— Work request —
Write out each line of the entries exactly, starting at the first and finishing with the line that contains "Důležitým parametrem DLC".

Start of Data to use

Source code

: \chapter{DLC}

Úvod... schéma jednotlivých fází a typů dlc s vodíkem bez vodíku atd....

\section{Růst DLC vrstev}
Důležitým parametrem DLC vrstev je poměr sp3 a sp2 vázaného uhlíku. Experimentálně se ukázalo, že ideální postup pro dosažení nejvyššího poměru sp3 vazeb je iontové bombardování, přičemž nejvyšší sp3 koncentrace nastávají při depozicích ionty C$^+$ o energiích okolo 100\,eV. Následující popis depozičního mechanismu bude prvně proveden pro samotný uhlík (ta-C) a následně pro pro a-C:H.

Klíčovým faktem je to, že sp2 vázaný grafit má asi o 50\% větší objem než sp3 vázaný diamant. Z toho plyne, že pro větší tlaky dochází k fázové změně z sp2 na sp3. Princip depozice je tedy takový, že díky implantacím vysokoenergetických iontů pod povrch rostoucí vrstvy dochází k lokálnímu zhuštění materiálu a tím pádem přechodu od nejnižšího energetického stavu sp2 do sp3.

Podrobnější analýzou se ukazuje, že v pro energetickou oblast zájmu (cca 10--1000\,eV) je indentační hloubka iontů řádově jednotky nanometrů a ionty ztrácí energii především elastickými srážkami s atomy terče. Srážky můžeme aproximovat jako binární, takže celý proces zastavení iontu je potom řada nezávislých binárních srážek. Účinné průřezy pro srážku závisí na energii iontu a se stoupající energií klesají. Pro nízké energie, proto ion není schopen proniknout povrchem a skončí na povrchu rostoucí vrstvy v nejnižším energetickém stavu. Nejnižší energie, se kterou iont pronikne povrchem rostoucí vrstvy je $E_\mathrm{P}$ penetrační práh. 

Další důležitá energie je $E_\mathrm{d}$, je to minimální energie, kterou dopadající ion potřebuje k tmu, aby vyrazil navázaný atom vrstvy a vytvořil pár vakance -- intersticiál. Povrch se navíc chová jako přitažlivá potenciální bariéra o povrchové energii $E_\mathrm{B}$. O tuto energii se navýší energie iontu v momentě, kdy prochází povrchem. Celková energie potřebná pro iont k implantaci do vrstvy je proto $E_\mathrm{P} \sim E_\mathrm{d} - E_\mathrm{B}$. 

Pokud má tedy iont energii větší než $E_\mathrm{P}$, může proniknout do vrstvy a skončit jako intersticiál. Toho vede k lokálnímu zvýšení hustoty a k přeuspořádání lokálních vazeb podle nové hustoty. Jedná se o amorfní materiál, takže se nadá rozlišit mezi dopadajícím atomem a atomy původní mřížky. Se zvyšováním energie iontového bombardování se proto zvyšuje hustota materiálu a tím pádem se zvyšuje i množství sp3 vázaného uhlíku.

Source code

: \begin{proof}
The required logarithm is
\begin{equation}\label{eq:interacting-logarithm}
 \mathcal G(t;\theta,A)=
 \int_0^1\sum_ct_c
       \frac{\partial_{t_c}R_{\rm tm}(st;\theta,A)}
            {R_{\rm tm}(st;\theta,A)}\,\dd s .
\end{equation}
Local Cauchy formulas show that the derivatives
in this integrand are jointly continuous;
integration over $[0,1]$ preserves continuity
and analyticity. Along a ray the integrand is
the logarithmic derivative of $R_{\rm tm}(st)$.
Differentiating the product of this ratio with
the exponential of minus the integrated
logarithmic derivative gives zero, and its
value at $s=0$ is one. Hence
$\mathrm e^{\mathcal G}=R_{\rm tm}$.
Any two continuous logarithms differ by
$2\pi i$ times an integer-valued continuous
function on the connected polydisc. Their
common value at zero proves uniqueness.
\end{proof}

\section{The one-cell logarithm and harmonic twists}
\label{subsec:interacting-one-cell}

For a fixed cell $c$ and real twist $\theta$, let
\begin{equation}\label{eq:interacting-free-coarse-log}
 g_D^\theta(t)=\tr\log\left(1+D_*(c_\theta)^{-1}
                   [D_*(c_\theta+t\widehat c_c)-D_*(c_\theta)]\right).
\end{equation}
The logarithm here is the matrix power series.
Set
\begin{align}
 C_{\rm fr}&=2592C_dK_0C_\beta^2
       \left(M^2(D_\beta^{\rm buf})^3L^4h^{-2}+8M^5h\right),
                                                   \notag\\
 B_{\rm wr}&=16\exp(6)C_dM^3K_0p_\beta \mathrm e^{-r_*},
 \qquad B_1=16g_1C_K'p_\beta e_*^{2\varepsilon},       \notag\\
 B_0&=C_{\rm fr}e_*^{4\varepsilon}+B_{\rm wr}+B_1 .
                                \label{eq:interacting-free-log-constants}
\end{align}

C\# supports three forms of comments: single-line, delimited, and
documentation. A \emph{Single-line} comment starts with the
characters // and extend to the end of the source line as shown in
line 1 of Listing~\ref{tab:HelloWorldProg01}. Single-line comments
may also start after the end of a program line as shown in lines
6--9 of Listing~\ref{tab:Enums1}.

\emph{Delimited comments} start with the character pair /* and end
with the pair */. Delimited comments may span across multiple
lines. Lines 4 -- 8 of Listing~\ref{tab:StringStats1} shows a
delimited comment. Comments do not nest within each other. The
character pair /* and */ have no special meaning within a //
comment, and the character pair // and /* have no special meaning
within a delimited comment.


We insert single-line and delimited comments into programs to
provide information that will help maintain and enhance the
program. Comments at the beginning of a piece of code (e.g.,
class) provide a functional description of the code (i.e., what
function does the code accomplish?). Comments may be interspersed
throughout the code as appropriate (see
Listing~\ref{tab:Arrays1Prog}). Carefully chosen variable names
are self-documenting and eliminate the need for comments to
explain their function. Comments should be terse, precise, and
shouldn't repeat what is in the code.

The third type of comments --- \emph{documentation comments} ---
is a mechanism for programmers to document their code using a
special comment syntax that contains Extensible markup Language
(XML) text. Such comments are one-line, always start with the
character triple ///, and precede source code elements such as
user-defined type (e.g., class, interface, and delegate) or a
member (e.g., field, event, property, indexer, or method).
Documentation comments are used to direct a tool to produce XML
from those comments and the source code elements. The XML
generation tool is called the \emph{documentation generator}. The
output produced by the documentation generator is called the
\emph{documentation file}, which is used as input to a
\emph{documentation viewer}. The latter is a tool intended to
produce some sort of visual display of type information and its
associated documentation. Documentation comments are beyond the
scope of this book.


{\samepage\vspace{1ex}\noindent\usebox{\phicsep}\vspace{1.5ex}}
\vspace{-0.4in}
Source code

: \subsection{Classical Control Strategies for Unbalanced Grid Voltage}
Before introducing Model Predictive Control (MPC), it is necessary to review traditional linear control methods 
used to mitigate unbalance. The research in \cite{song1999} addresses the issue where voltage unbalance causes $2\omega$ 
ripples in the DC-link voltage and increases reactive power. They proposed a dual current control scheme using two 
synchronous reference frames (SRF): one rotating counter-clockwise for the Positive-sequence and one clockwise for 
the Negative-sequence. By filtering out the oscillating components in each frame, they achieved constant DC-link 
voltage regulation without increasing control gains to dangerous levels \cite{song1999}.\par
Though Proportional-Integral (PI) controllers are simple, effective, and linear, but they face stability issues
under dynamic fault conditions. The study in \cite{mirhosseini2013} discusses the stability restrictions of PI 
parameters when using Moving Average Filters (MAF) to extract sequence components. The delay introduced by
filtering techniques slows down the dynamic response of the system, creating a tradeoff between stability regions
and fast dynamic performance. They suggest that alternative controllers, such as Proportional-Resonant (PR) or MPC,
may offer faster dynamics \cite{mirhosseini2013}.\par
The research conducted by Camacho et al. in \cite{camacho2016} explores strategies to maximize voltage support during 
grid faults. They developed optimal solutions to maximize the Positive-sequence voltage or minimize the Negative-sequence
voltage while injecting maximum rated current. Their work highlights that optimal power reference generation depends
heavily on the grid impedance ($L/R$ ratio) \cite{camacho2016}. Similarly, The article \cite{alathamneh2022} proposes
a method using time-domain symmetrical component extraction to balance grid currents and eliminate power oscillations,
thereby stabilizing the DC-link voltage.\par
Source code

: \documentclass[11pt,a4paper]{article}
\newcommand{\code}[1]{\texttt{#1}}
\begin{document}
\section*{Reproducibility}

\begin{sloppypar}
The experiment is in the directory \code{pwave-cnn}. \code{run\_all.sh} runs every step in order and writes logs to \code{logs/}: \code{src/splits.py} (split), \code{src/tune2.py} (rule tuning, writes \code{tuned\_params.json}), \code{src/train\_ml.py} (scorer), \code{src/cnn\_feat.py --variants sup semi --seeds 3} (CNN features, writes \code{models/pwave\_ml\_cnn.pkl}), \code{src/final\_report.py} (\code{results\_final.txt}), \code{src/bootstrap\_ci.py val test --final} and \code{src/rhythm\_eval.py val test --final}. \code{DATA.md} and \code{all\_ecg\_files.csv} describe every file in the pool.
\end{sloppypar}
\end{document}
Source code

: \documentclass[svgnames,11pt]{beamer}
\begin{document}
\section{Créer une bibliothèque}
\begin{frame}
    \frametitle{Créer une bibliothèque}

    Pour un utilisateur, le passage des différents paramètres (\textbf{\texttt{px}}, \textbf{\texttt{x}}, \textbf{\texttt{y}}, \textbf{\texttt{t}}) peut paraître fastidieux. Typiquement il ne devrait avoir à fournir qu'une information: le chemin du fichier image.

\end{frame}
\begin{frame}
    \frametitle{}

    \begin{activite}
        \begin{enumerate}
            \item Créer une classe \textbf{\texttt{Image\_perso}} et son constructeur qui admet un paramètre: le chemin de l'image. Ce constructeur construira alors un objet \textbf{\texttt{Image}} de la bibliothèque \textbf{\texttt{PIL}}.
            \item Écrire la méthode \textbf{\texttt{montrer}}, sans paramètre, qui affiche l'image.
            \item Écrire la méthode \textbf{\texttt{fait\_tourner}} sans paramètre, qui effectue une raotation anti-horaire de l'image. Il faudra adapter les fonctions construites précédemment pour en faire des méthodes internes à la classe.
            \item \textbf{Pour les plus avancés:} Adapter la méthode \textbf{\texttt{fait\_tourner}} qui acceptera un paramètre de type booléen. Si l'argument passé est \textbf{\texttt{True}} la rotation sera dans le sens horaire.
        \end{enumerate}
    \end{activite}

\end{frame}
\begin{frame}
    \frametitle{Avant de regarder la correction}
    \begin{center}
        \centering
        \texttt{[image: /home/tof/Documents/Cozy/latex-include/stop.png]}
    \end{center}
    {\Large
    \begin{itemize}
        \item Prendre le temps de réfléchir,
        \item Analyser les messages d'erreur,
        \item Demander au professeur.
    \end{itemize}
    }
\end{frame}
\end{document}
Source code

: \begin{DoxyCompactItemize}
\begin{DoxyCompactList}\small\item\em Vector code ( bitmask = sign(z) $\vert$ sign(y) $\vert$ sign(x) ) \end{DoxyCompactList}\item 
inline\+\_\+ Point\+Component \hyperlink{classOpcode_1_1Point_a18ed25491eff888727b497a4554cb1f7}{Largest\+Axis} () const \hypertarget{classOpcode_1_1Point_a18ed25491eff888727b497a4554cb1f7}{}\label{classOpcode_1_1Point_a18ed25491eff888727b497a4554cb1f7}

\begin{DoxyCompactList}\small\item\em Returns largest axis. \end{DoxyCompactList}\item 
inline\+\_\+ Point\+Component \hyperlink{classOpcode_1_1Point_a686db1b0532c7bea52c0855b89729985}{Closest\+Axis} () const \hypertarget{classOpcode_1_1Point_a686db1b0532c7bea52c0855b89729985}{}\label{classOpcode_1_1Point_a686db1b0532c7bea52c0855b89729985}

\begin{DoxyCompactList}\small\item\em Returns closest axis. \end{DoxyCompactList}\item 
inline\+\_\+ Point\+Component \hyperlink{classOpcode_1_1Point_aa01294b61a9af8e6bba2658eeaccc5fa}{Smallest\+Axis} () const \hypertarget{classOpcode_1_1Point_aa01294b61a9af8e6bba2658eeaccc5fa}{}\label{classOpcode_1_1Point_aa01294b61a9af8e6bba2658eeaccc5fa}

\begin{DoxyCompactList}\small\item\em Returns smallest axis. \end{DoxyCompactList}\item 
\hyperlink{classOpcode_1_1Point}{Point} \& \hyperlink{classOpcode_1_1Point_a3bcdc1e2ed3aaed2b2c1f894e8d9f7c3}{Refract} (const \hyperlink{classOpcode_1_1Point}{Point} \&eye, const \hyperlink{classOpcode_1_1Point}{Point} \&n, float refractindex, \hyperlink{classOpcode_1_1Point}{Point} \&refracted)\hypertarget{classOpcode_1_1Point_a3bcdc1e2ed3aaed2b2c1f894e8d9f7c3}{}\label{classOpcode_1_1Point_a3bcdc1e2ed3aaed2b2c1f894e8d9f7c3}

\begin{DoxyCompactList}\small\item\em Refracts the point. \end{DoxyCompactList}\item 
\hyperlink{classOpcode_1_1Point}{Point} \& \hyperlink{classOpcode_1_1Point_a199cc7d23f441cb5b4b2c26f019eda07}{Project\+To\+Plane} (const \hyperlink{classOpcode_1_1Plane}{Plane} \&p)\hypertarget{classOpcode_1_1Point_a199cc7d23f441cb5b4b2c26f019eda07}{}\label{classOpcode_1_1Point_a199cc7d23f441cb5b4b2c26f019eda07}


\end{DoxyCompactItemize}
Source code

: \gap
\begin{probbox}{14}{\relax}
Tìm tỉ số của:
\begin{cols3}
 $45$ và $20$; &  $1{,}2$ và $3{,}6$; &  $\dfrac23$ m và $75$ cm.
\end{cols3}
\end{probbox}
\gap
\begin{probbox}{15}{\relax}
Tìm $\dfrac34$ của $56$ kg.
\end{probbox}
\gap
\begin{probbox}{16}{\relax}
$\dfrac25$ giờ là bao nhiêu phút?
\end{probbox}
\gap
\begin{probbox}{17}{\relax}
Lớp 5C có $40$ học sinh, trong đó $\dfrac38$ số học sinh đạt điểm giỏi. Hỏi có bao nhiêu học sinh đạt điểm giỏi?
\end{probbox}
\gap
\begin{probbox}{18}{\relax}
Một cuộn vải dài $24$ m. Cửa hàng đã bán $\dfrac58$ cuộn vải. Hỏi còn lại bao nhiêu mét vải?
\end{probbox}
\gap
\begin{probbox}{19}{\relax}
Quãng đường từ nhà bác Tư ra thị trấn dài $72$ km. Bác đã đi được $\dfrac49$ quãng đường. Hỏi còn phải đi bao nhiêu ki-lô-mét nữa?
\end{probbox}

End of Data to use

— Solution to the problem —
Source code

: \chapter{DLC}

Úvod... schéma jednotlivých fází a typů dlc s vodíkem bez vodíku atd....

\section{Růst DLC vrstev}
Důležitým parametrem DLC vrstev je poměr sp3 a sp2 vázaného uhlíku. Experimentálně se ukázalo, že ideální postup pro dosažení nejvyššího poměru sp3 vazeb je iontové bombardování, přičemž nejvyšší sp3 koncentrace nastávají při depozicích ionty C$^+$ o energiích okolo 100\,eV. Následující popis depozičního mechanismu bude prvně proveden pro samotný uhlík (ta-C) a následně pro pro a-C:H.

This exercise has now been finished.